Vaksin COVID Aman untuk Penerima Transplantasi Organ: Belajar

Prediksi terbesar Pengeluaran SGP 2020 – 2021. Permainan khusus lain-lain muncul diperhatikan secara terprogram melalui iklan yg kami letakkan di web itu, dan juga bisa ditanyakan pada layanan LiveChat support kita yang menunggu 24 jam Online buat mengservis semua maksud para visitor. Yuk cepetan join, dan ambil promo Lotto dan Live Casino On the internet terhebat yg terdapat di tempat kita.

Berita Gambar: Vaksin COVID Aman untuk Penerima Transplantasi Organ: Belajar

JUMAT, 12 Februari 2021 (Berita HealthDay)

Inilah kabar baik bagi orang-orang yang pernah menjalani transplantasi organ padat dan sistem kekebalan yang lemah: vaksin mRNA virus corona aman untuk orang-orang yang rentan ini, penelitian baru menunjukkan.

Studi ini melibatkan 187 penerima transplantasi yang menerima dosis awal vaksin mRNA Moderna atau Pfizer antara 16 Desember 2020 dan 16 Januari 2021.

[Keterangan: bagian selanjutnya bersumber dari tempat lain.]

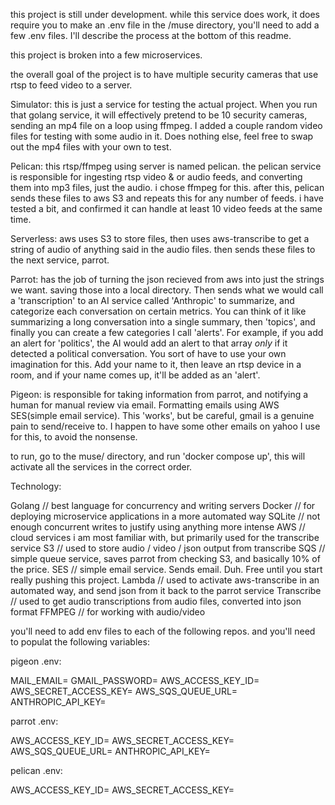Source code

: this project is still under development. while this service does work, it does require you to make an .env file in the /muse directory, you'll need to add a few .env files. I'll describe the process at the bottom of this readme.

this project is broken into a few microservices.

the overall goal of the project is to have multiple security cameras that use rtsp to feed video to a server.

Simulator: this is just a service for testing the actual project. When you run that golang service, it will effectively pretend to be 10 security cameras, sending an mp4 file on a loop using ffmpeg. I added a couple random video files for testing with some audio in it. Does nothing else, feel free to swap out the mp4 files with your own to test.

Pelican: this rtsp/ffmpeg using server is named pelican. the pelican service is responsible for ingesting rtsp video & or audio feeds, and converting them into mp3 files, just the audio. i chose ffmpeg for this. after this, pelican sends these files to aws S3 and repeats this for any number of feeds. i have tested a bit, and confirmed it can handle at least 10 video feeds at the same time.

Serverless: aws uses S3 to store files, then uses aws-transcribe to get a string of audio of anything said in the audio files. then sends these files to the next service, parrot.

Parrot: has the job of turning the json recieved from aws into just the strings we want. saving those into a local directory. Then sends what we would call a 'transcription' to an AI service called 'Anthropic' to summarize, and categorize each conversation on certain metrics. You can think of it like summarizing a long conversation into a single summary, then 'topics', and finally you can create a few categories I call 'alerts'. For example, if you add an alert for 'politics', the AI would add an alert to that array *only* if it detected a political conversation. You sort of have to use your own imagination for this. Add your name to it, then leave an rtsp device in a room, and if your name comes up, it'll be added as an 'alert'. 

Pigeon: is responsible for taking information from parrot, and notifying a human for manual review via email. Formatting emails using AWS SES(simple email service). This 'works', but be careful, gmail is a genuine pain to send/receive to. I happen to have some other emails on yahoo I use for this, to avoid the nonsense.

to run, go to the muse/ directory, and run 'docker compose up', this will activate all the services in the correct order.

Technology:

Golang     // best language for concurrency and writing servers
Docker     // for deploying microservice applications in a more automated way
SQLite     // not enough concurrent writes to justify using anything more intense
AWS        // cloud services i am most familiar with, but primarily used for the transcribe service
S3         // used to store audio / video / json output from transcribe
SQS        // simple queue service, saves parrot from checking S3, and basically 10% of the price.
SES        // simple email service. Sends email. Duh. Free until you start really pushing this project.
Lambda     // used to activate aws-transcribe in an automated way, and send json from it back to the parrot service
Transcribe // used to get audio transcriptions from audio files, converted into json format
FFMPEG     // for working with audio/video


you'll need to add env files to each of the following repos. and you'll need to populat the following variables:

pigeon .env:

MAIL_EMAIL=
GMAIL_PASSWORD=
AWS_ACCESS_KEY_ID=
AWS_SECRET_ACCESS_KEY=
AWS_SQS_QUEUE_URL=
ANTHROPIC_API_KEY=


parrot .env:

AWS_ACCESS_KEY_ID=
AWS_SECRET_ACCESS_KEY=
AWS_SQS_QUEUE_URL=
ANTHROPIC_API_KEY=


pelican .env:

AWS_ACCESS_KEY_ID=
AWS_SECRET_ACCESS_KEY=
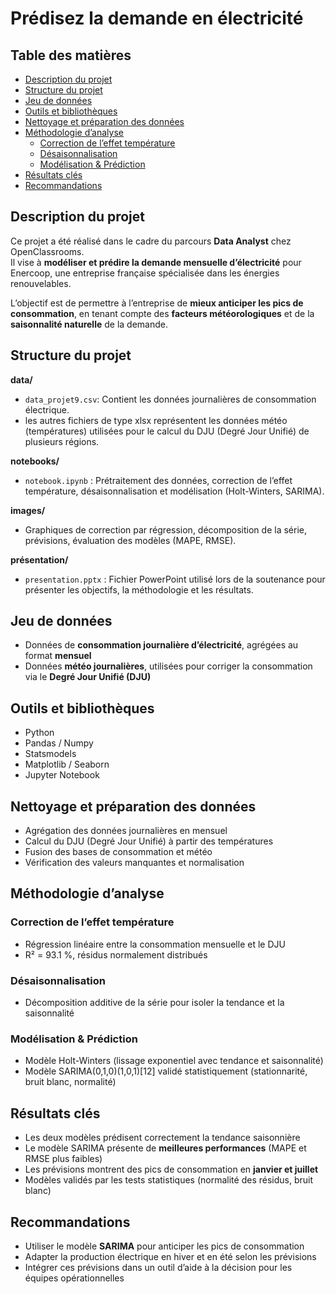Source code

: # Prédisez la demande en électricité

## Table des matières
- [Description du projet](#description-du-projet)
- [Structure du projet](#structure-du-projet)
- [Jeu de données](#jeu-de-données)
- [Outils et bibliothèques](#outils-et-bibliothèques)
- [Nettoyage et préparation des données](#nettoyage-et-préparation-des-données)
- [Méthodologie d’analyse](#méthodologie-danalyse)
  - [Correction de l’effet température](#correction-de-leffet-température)
  - [Désaisonnalisation](#désaisonnalisation)
  - [Modélisation & Prédiction](#modélisation--prédiction)
- [Résultats clés](#résultats-clés)
- [Recommandations](#recommandations)

## Description du projet

Ce projet a été réalisé dans le cadre du parcours **Data Analyst** chez OpenClassrooms.  
Il vise à **modéliser et prédire la demande mensuelle d’électricité** pour Enercoop, une entreprise française spécialisée dans les énergies renouvelables.

L’objectif est de permettre à l’entreprise de **mieux anticiper les pics de consommation**, en tenant compte des **facteurs météorologiques** et de la **saisonnalité naturelle** de la demande.


## Structure du projet

**data/**  
- `data_projet9.csv`: Contient les données journalières de consommation électrique.
- les autres fichiers de type xlsx représentent les données météo (températures) utilisées pour le calcul du DJU (Degré Jour Unifié) de plusieurs régions.

**notebooks/**  
- `notebook.ipynb` : Prétraitement des données, correction de l’effet température, désaisonnalisation et modélisation (Holt-Winters, SARIMA).

**images/**  
- Graphiques de correction par régression, décomposition de la série, prévisions, évaluation des modèles (MAPE, RMSE).

**présentation/**  
- `presentation.pptx` : Fichier PowerPoint utilisé lors de la soutenance pour présenter les objectifs, la méthodologie et les résultats.


## Jeu de données

- Données de **consommation journalière d’électricité**, agrégées au format **mensuel**
- Données **météo journalières**, utilisées pour corriger la consommation via le **Degré Jour Unifié (DJU)**


## Outils et bibliothèques

- Python  
- Pandas / Numpy  
- Statsmodels  
- Matplotlib / Seaborn  
- Jupyter Notebook  

## Nettoyage et préparation des données

- Agrégation des données journalières en mensuel
- Calcul du DJU (Degré Jour Unifié) à partir des températures
- Fusion des bases de consommation et météo
- Vérification des valeurs manquantes et normalisation


## Méthodologie d’analyse

### Correction de l’effet température
- Régression linéaire entre la consommation mensuelle et le DJU
- R² = 93.1 %, résidus normalement distribués

### Désaisonnalisation
- Décomposition additive de la série pour isoler la tendance et la saisonnalité

### Modélisation & Prédiction
- Modèle Holt-Winters (lissage exponentiel avec tendance et saisonnalité)
- Modèle SARIMA(0,1,0)(1,0,1)[12] validé statistiquement (stationnarité, bruit blanc, normalité)


## Résultats clés

- Les deux modèles prédisent correctement la tendance saisonnière
- Le modèle SARIMA présente de **meilleures performances** (MAPE et RMSE plus faibles)
- Les prévisions montrent des pics de consommation en **janvier et juillet**
- Modèles validés par les tests statistiques (normalité des résidus, bruit blanc)


## Recommandations

- Utiliser le modèle **SARIMA** pour anticiper les pics de consommation
- Adapter la production électrique en hiver et en été selon les prévisions
- Intégrer ces prévisions dans un outil d’aide à la décision pour les équipes opérationnelles


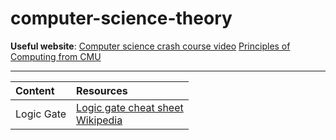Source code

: # computer-science-theory

**Useful website**:
[Computer science crash course video](https://www.bilibili.com/video/av21376839/?p=5)
[Principles of Computing from CMU](https://www.cs.cmu.edu/~15110-n15/schedule.html)

***

| Content| Resources|
| :-- | :-- | 
| Logic Gate | [Logic gate cheat sheet](http://www.ee.surrey.ac.uk/Projects/CAL/digital-logic/gatesfunc/#truth) <br /> [Wikipedia](https://en.wikipedia.org/wiki/Logic_gate)|
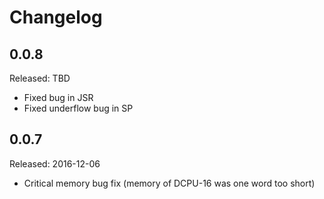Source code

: # Changelog

## 0.0.8
Released: TBD
* Fixed bug in JSR
* Fixed underflow bug in SP

## 0.0.7
Released: 2016-12-06
* Critical memory bug fix (memory of DCPU-16 was one word too short)
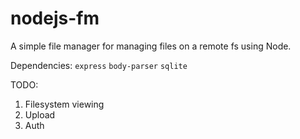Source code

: # nodejs-fm
A simple file manager for managing files on a remote fs using Node. 

Dependencies: `express` `body-parser` `sqlite`


TODO:
1. Filesystem viewing
2. Upload
3. Auth

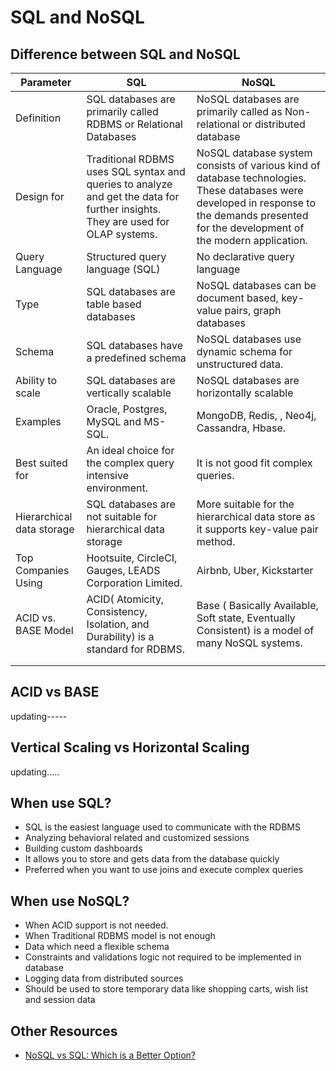 # SQL and NoSQL

## Difference between SQL and NoSQL
| Parameter                 | SQL                                                                                                                                | NoSQL                                                                                                                                                                                       |
|---------------------------|------------------------------------------------------------------------------------------------------------------------------------|---------------------------------------------------------------------------------------------------------------------------------------------------------------------------------------------|
| Definition                | SQL databases are primarily called  RDBMS or Relational Databases                                                                  | NoSQL databases are primarily called as  Non-relational or distributed database                                                                                                             |
| Design for                | Traditional RDBMS uses SQL syntax  and queries to analyze and get the  data for further insights. They  are used for OLAP systems. | NoSQL database system consists of various kind of database technologies. These databases were developed in response to the demands presented for the development of the modern application. |
| Query Language            | Structured query language (SQL)                                                                                                    | No declarative query language                                                                                                                                                               |
| Type                      | SQL databases are table based databases                                                                                            | NoSQL databases can be document based, key-value pairs, graph databases                                                                                                                     |
| Schema                    | SQL databases have a predefined schema                                                                                             | NoSQL databases use dynamic schema for unstructured data.                                                                                                                                   |
| Ability to scale          | SQL databases are vertically scalable                                                                                              | NoSQL databases are horizontally scalable                                                                                                                                                   |
| Examples                  | Oracle, Postgres, MySQL and MS-SQL.                                                                                                | MongoDB, Redis, , Neo4j, Cassandra, Hbase.                                                                                                                                                  |
| Best suited for           | An ideal choice for the complex  query intensive environment.                                                                      | It is not good fit complex queries.                                                                                                                                                         |
| Hierarchical data storage | SQL databases are not suitable for  hierarchical data storage                                                                      | More suitable for the hierarchical  data store as it supports key-value  pair method.                                                                                                       |
| Top Companies Using       | Hootsuite, CircleCI, Gauges, LEADS Corporation Limited.                                                                            | Airbnb, Uber, Kickstarter                                                                                                                                                                   |
| ACID vs. BASE  Model      | ACID( Atomicity, Consistency,  Isolation, and Durability) is a  standard for RDBMS.                                                | Base ( Basically Available, Soft state,  Eventually Consistent) is a model of  many NoSQL systems.                                                                                          |
|                           |                                                                                                                                    |                                                                                                                                                                                             |
|                           |                                                                                                                                    |                                                                                                                                                                                             |


## ACID vs BASE
updating-----

## Vertical Scaling vs Horizontal Scaling
updating.....


## When use SQL?
* SQL is the easiest language used to communicate with the RDBMS
* Analyzing behavioral related and customized sessions
* Building custom dashboards
* It allows you to store and gets data from the database quickly
* Preferred when you want to use joins and execute complex queries
## When use NoSQL?
* When ACID support is not needed.
* When Traditional RDBMS model is not enough
* Data which need a flexible schema
* Constraints and validations logic not required to be implemented in database
* Logging data from distributed sources
* Should be used to store temporary data like shopping carts, wish list and session data

## Other Resources
* [NoSQL vs SQL: Which is a Better Option?](https://www.udemy.com/blog/nosql-vs-sql-2/?utm_source=adwords&utm_medium=udemyads&utm_campaign=DSA_Catchall_la.EN_cc.ROW&utm_content=deal4584&utm_term=_._ag_88010211481_._ad_398022934994_._kw__._de_c_._dm__._pl__._ti_dsa-393987629421_._li_9069450_._pd__._&matchtype=b&gclid=Cj0KCQiAwP3yBRCkARIsAABGiPo1US48vbNDv4lqHMAEHWH9_uzSVu4CbhmAt6Hx5v-gye4-w0g8TH8aAkq2EALw_wcB)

Para peserta, usia rata-rata 48 tahun, direkrut untuk penelitian ini atas undangan melalui pusat transplantasi atau media sosial mereka. Pencangkokan mereka terjadi rata-rata enam tahun sebelumnya dan semuanya menggunakan obat imunosupresi untuk mencegah penolakan organ transplantasi mereka.

Para peserta termasuk ginjal (52%), hati (19%), jantung (14%), paru-paru (9%), ginjal dan pankreas (3%), dan penerima multi-organ (3%) lainnya.

Seminggu setelah mereka menerima vaksin COVID-19, tidak ada pasien yang didiagnosis dengan COVID-19. Tingkat reaksi sistemik yang merugikan terhadap vaksin rendah – misalnya, menggigil (9%) dan demam (4%) – dan serupa dengan uji klinis acak besar yang menilai keamanan vaksin.

Banyak peserta melaporkan reaksi lokal setelah vaksinasi, termasuk nyeri ringan di tempat inokulasi (61%), kemerahan ringan (7%) dan pembengkakan ringan (16%).

Tidak ada kasus penolakan organ, yang menjadi perhatian pada kelompok pasien ini, menurut penelitian yang dipublikasikan online baru-baru ini di jurnal tersebut. Transplantasi.

“Kami berharap untuk melanjutkan penelitian ini dengan mengeksplorasi masalah keamanan yang tidak terduga dengan studi tindak lanjut jangka panjang dari pasien ini di masa depan,” penulis studi senior Dr. Jacqueline Garonzik Wang, seorang profesor bedah di Fakultas Kedokteran Universitas Johns Hopkins. di Baltimore, kata dalam rilis berita Hopkins.

Rekan penulis studi Dr. Dorry Segev, profesor bedah dan epidemiologi, dan direktur Kelompok Penelitian Epidemiologi Hopkins dalam Transplantasi Organ, menambahkan bahwa “wawasan ini sangat penting untuk melindungi kehidupan dan memadamkan ketakutan penerima transplantasi yang mungkin ragu-ragu tentang mendapatkan vaksin SARS-CoV-2. “

Informasi lebih lanjut

American Society of Transplantation memiliki lebih banyak informasi tentang vaksin COVID-19.

SUMBER: Johns Hopkins Medicine, rilis berita, 5 Februari 2021

Robert Preidt

Berita Medis
Hak Cipta © 2020 HealthDay. Seluruh hak cipta.